The drunk, their keys and a lamp post
Image from https://sketchplanations.com/looking-under-the-lamppost

The drunk, their keys and a lamp post

A Tale of Observability and Performance Measurement?

The story goes like this. A drunk is searching for something at night around a lamp post. A passerby, seeing the distress, starts a conversation trying to help.

What are you looking for? Can I help?

I am looking for my keys but I can’t find them.

I’ll help you look for them, where did you lose them?

I lost them over there in that bush.

Hmm, why are you looking for them here then?

There is no light over there, I won’t see them, Duh!

What makes this joke funny is not that we laugh at a hapless drunk, but rather that we see ourselves somewhat reflected in the drunk’s predicament.

With measurement, and in particular with performance measurement, we are like the drunk in the story, lulled into the comfort of thinking that we are doing the right thing by the plethora of shiny tools that is available to us, with out-of-the-box reports, packaged best practices and flashy dashboards. We need to ask ourselves if we are like the drunk of the story, just looking where the tools shine a light rather than looking for the metrics that will actually lead to good decisions and results.
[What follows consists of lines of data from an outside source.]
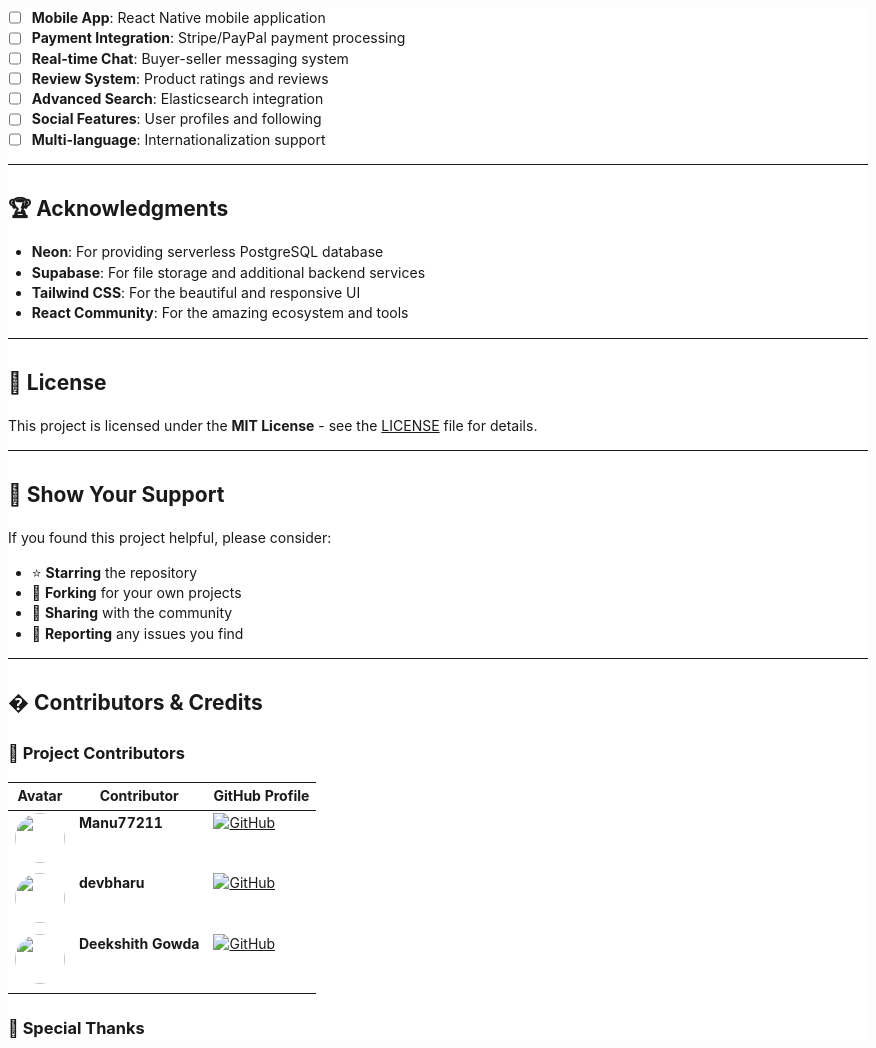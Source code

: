 - [ ] **Mobile App**: React Native mobile application
- [ ] **Payment Integration**: Stripe/PayPal payment processing
- [ ] **Real-time Chat**: Buyer-seller messaging system
- [ ] **Review System**: Product ratings and reviews
- [ ] **Advanced Search**: Elasticsearch integration
- [ ] **Social Features**: User profiles and following
- [ ] **Multi-language**: Internationalization support

---

## 🏆 Acknowledgments

- **Neon**: For providing serverless PostgreSQL database
- **Supabase**: For file storage and additional backend services
- **Tailwind CSS**: For the beautiful and responsive UI
- **React Community**: For the amazing ecosystem and tools

---

## 📄 License

This project is licensed under the **MIT License** - see the [LICENSE](LICENSE) file for details.

---

## 🌟 Show Your Support

If you found this project helpful, please consider:

- ⭐ **Starring** the repository
- 🍴 **Forking** for your own projects
- 📢 **Sharing** with the community
- 🐛 **Reporting** any issues you find

---

## � Contributors & Credits

### 🤝 **Project Contributors**

<div align="center">

| Avatar                                                                                                 | Contributor         | GitHub Profile                                                                                                                      |
| ------------------------------------------------------------------------------------------------------ | ------------------- | ----------------------------------------------------------------------------------------------------------------------------------- |
| <img src="https://github.com/Manu77211.png" width="50" height="50" style="border-radius: 50%;">        | **Manu77211**       | [![GitHub](https://img.shields.io/badge/GitHub-Manu77211-black?style=flat&logo=github)](https://github.com/Manu77211)               |
| <img src="https://github.com/devbharu.png" width="50" height="50" style="border-radius: 50%;">         | **devbharu**        | [![GitHub](https://img.shields.io/badge/GitHub-devbharu-black?style=flat&logo=github)](https://github.com/devbharu)                 |
| <img src="https://github.com/deekshithgowda85.png" width="50" height="50" style="border-radius: 50%;"> | **Deekshith Gowda** | [![GitHub](https://img.shields.io/badge/GitHub-deekshithgowda85-black?style=flat&logo=github)](https://github.com/deekshithgowda85) |

</div>

### 🌟 **Special Thanks**

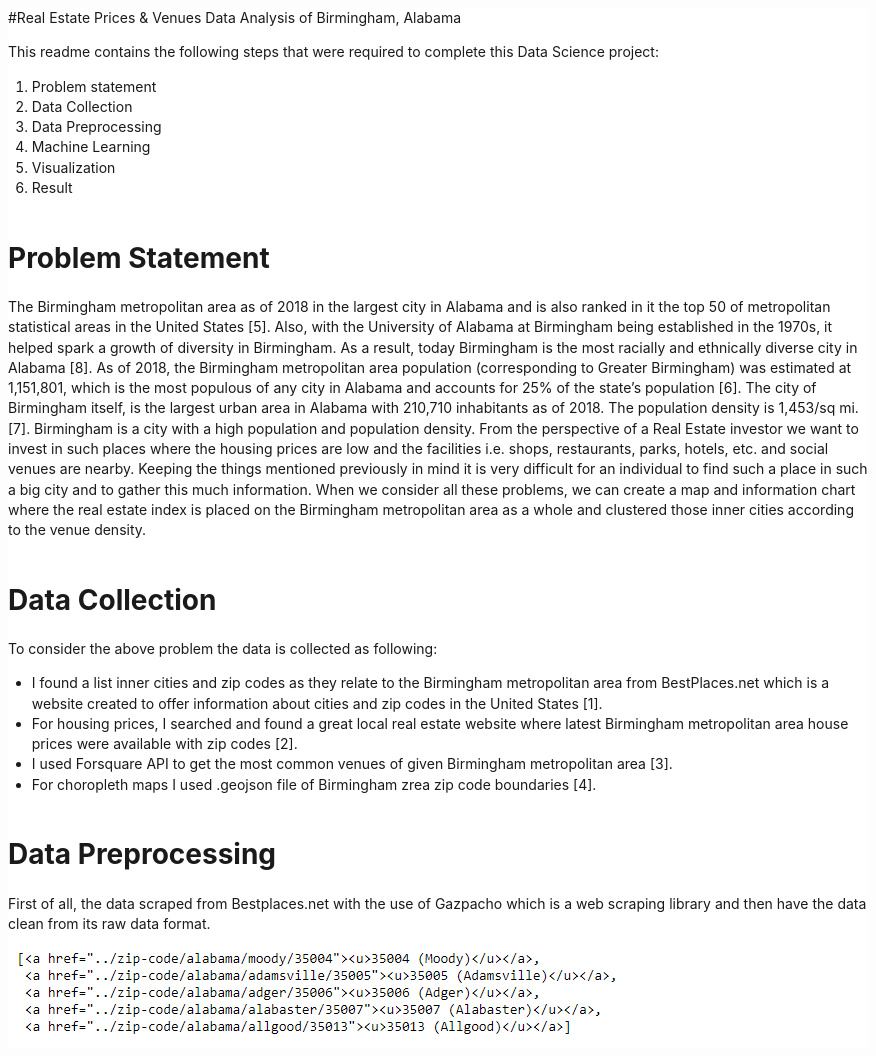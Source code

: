 #Real Estate Prices & Venues Data Analysis of Birmingham, Alabama

This readme contains the following steps that were required to complete this Data Science project:
1.	Problem statement
2.	Data Collection
3.	Data Preprocessing
4.	Machine Learning
5.	Visualization
6.	Result


# Problem Statement

The Birmingham metropolitan area as of 2018 in the largest city in Alabama and is also ranked in it the top 50 of metropolitan statistical areas in the United States [5]. Also, with the University of Alabama at Birmingham being established in the 1970s, it helped spark a growth of diversity in Birmingham. As a result, today Birmingham is the most racially and ethnically diverse city in Alabama [8]. As of 2018, the Birmingham metropolitan area population (corresponding to Greater Birmingham) was estimated at 1,151,801, which is the most populous of any city in Alabama and accounts for 25% of the state’s population [6]. The city of Birmingham itself, is the largest urban area in Alabama with 210,710 inhabitants as of 2018. The population density is 1,453/sq mi. [7]. 
 	Birmingham is a city with a high population and population density. From the perspective of a Real Estate investor we want to invest in such places where the housing prices are low and the facilities i.e. shops, restaurants, parks, hotels, etc. and social venues are nearby. Keeping the things mentioned previously in mind it is very difficult for an individual to find such a place in such a big city and to gather this much information.
	When we consider all these problems, we can create a map and information chart where the real estate index is placed on the Birmingham metropolitan area as a whole and clustered those inner cities according to the venue density.


# Data Collection

To consider the above problem the data is collected as following:
* I found a list inner cities and zip codes as they relate to the Birmingham metropolitan area from BestPlaces.net which is a website created to offer information about cities and zip codes in the United States [1].
* For housing prices, I searched and found a great local real estate website where latest Birmingham metropolitan area house prices were available with zip codes [2].
* I used Forsquare API to get the most common venues of given Birmingham metropolitan area [3].
* For choropleth maps I used .geojson file of Birmingham zrea zip code boundaries [4].


# Data Preprocessing

First of all, the data scraped from Bestplaces.net with the use of Gazpacho which is a web scraping library and then have the data clean from its raw data format.

![Alt text](https://github.com/FrederickWilliams/MSDS692-Data-Science-Practicum/blob/master/MSDS692%20Data%20Science%20Practicum/data_pics/pic1.png)

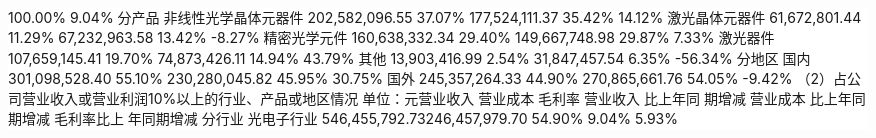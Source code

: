 100.00%
9.04%
分产品
非线性光学晶体元器件
202,582,096.55
37.07%
177,524,111.37
35.42%
14.12%
激光晶体元器件
61,672,801.44
11.29%
67,232,963.58
13.42%
-8.27%
精密光学元件
160,638,332.34
29.40%
149,667,748.98
29.87%
7.33%
激光器件
107,659,145.41
19.70%
74,873,426.11
14.94%
43.79%
其他
13,903,416.99
2.54%
31,847,457.54
6.35%
-56.34%
分地区
国内
301,098,528.40
55.10%
230,280,045.82
45.95%
30.75%
国外
245,357,264.33
44.90%
270,865,661.76
54.05%
-9.42%
（2）占公司营业收入或营业利润10%以上的行业、产品或地区情况
单位：元营业收入
营业成本
毛利率
营业收入
比上年同
期增减
营业成本
比上年同
期增减
毛利率比上
年同期增减
分行业
光电子行业
546,455,792.73246,457,979.70
54.90%
9.04%
5.93%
How can we otherwise explain the prevalence of trying to measure productivity by lines of code or number of pull requests, employee’s performance by number of hours in the office, health of an economy through their stock market and endless of other cases of misuse of indicators. The only difference with the story is that the tools are more expensive than a lamp post and what we are looking for is harder to define that a set of keys.

In business or engineering the drive to measure performance for a system or organization is to inform decisions on how to operate it, or what changes need to be made to get the maximum possible value in exchange for consumed resources. The need to support decision making should make us very wary of lamppost situations and not be happy with whatever data is readily available without making sure that it does represent the outcomes that we want to control.

The seemingly foolproof formulation of maximum value in exchange for consumed resources kicks the can down the road by not defining what value and resources are, and what observations will accurately represent the value produced and the resources consumed.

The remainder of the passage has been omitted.